Exercise directions
A precise reproduction of every record below is needed, minus the pictures.

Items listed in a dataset
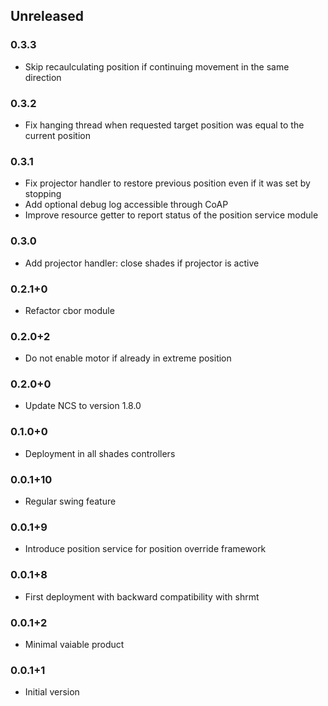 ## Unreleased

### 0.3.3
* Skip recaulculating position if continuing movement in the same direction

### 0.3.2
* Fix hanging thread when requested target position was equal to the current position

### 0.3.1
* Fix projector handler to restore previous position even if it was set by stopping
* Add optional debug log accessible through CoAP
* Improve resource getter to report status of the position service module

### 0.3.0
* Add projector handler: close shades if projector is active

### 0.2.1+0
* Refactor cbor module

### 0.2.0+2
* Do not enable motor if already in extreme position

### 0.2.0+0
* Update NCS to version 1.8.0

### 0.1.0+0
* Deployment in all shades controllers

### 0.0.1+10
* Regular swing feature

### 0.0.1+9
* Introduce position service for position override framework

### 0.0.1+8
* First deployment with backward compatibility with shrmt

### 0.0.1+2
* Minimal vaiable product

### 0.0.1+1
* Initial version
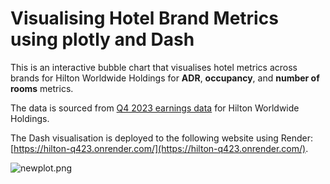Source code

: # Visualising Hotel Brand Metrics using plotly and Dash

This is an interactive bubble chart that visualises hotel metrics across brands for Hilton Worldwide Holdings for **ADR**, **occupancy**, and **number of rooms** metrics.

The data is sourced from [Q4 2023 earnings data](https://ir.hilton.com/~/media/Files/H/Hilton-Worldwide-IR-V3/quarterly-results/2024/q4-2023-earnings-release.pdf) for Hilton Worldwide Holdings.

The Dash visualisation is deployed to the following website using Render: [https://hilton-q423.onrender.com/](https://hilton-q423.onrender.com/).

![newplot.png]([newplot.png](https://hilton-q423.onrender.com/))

Result of the exercise
 ## Unreleased

### 0.3.3
* Skip recaulculating position if continuing movement in the same direction

### 0.3.2
* Fix hanging thread when requested target position was equal to the current position

### 0.3.1
* Fix projector handler to restore previous position even if it was set by stopping
* Add optional debug log accessible through CoAP
* Improve resource getter to report status of the position service module

### 0.3.0
* Add projector handler: close shades if projector is active

### 0.2.1+0
* Refactor cbor module

### 0.2.0+2
* Do not enable motor if already in extreme position

### 0.2.0+0
* Update NCS to version 1.8.0

### 0.1.0+0
* Deployment in all shades controllers

### 0.0.1+10
* Regular swing feature

### 0.0.1+9
* Introduce position service for position override framework

### 0.0.1+8
* First deployment with backward compatibility with shrmt

### 0.0.1+2
* Minimal vaiable product

### 0.0.1+1
* Initial version
Source code

: # Visualising Hotel Brand Metrics using plotly and Dash

This is an interactive bubble chart that visualises hotel metrics across brands for Hilton Worldwide Holdings for **ADR**, **occupancy**, and **number of rooms** metrics.

The data is sourced from [Q4 2023 earnings data](https://ir.hilton.com/~/media/Files/H/Hilton-Worldwide-IR-V3/quarterly-results/2024/q4-2023-earnings-release.pdf) for Hilton Worldwide Holdings.

The Dash visualisation is deployed to the following website using Render: [https://hilton-q423.onrender.com/](https://hilton-q423.onrender.com/).

![newplot.png]([newplot.png](https://hilton-q423.onrender.com/))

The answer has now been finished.